KENDİMİZE AİT OLANI ALACAĞIZ
Arjantinli yönetmen Sebastian Borensztein’in Eduardo Sacheri’nin La Odisea de Los Giles romanından uyarlayıp senaryosunu birlikte yazdıkları Kahramanca Kaybedenler (Heroic Losers ) 2019 yapımı film, ülkedeki 2001 krizini merkez alarak ilerliyor. 1994 Meksika ve 1997 Asya ülkelerindeki ekonomik krizlerinden sonra genelde birçok ülkeyi özelinde Güney Amerika Ülkesi olan Arjantin’i de etkisi altına alınca bizde de örneklerine rastladığımız gibi krizi fırsata çevirmek isteyen şirketler, şahıslar ve kurumlar türer. Bunlardan birine kamerayı doğrultan yönetmenin tercih ettiği karakterler haliyle alt ve orta sınıftakilerdir. Dramın, trajedinin ve komedinin özellikle en çok etkilenenlerden çıkacağını bilerek tercihte bulunmuş.
44. Toronto Film Festivali Özel Gösterimler bölümde de gösterilen
Arjantin İspanya ortak yapımı
Heroic Losers filminin özeti kısaca şöyle.
Alsina adlı kasabada yaşayan bir grup insan Fermin ( Ricardo Darin ) ve
Fontana ( Luis Brandoni ) öncülüğünde bir araya gelip tarım kooperatifi
kurmak isterler. Eskiden tahıl ambarı olarak kullanılan yeri alıp çeki
düzen vermek için paraları yetmez. Kendi aralarında ancak yüz elli bin
dolar toplayabilirler. Yüz bin dolara daha ihtiyaç duyan kasaba
sakinleri paranın başına bir şey gelmesin diye bankada bir kasaya
koymaya karar verirler. Geri kalan yüz bin dolar için krediyi almanın
tek yolu banka hesaplarında para olmasıdır. Bunun için paranın kasadan
alınıp banka hesabına yatırılması gerekir.
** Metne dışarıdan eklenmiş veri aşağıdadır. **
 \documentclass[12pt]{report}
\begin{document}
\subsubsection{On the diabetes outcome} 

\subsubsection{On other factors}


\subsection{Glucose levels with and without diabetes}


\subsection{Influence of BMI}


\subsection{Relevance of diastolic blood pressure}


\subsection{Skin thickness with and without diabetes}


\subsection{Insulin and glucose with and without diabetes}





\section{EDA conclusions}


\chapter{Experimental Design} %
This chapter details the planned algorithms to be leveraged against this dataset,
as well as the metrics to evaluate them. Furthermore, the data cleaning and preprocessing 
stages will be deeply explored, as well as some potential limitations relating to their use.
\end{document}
Elinde ayağında ne varsa, yemeyip içmeyip biriktirdikleri parayı yatırdıklarının ertesinde devletin bankalardaki bütün mevduatlara el koyması ve banka müdürünün oyunu üzerine kooperatif hayalleri suya düşer. Bu orta halli insanlar pes etmezler ve o parayı almak için plan yaparlar. Bütün bunlar yaşanırken yönetmenin öne çekmeye çalıştığı konu şudur: bütün zayıf ve istikrarsız ekonomilerde vatandaş elindeki paranın kıymetini korumak için daha kıymetli bir mala yatırır; bu altın veya dolardır. Eleştirel yaklaştığı bir diğer konu da, böyle olağan üstü durumlarda, devlete ve devletin uzantılarına güvenin yalanını söyleyenlerin bile devlete, bankalara, sigorta şirketlerine güvenmediğidir.
Fontana’nın anarşist olması ve Anarşizmin ilk kuramcısı Mıhail
Bakunin’e selam çaktığı tiradıyla, Arjantin’in ruhani lideri Eva Peronu
yâd etmek için “yaşasın Peronistler” diyen diğer kooperatif üyelerinin
yer yer komik bazen suça bulaşma beceriksizlik ve acemiliklerini işleyen
filmin günlük enstantanelerle ilerlemesi sahiciliğini pekiştiriyor.
Cep telefonlarının daha yaygınlaşmadığı dönemde bağırılsa her kese
sesini duyurabileceği küçücük bir kasabada cep telefonunun
gereksizliğini söylemek yine bir anarşiste düşüyor. Kocasını kaybeden
Carmen’in ( Rita Cortese ) disiplini elinde bırakmamak için koca adam
olduğu halde oğlunu hiç dinlemeyip ciddiye almamasının oluşturduğu
önyargılarının kısa bir toplantıda tuzla buz olması filmin kısa
mesajlarından.
Oyunculuklara gelirsek; en renkli ve başarılı karakter Medina rolüyle Carlos Belloso ve “Herkes birbirini dinlemeyi öğrenmeli” diyerek ekibe liderlik eden Fermin rolüyle Ricardo Darin ile “Sadece bize ait olanı alıp diğerini hayır kurumlarına bağışlayacağız” diyen, sakin oturaklı anarşist Fontana karakterine can veren Luis Brandoni de iyi oyunculuk çıkaranlardan.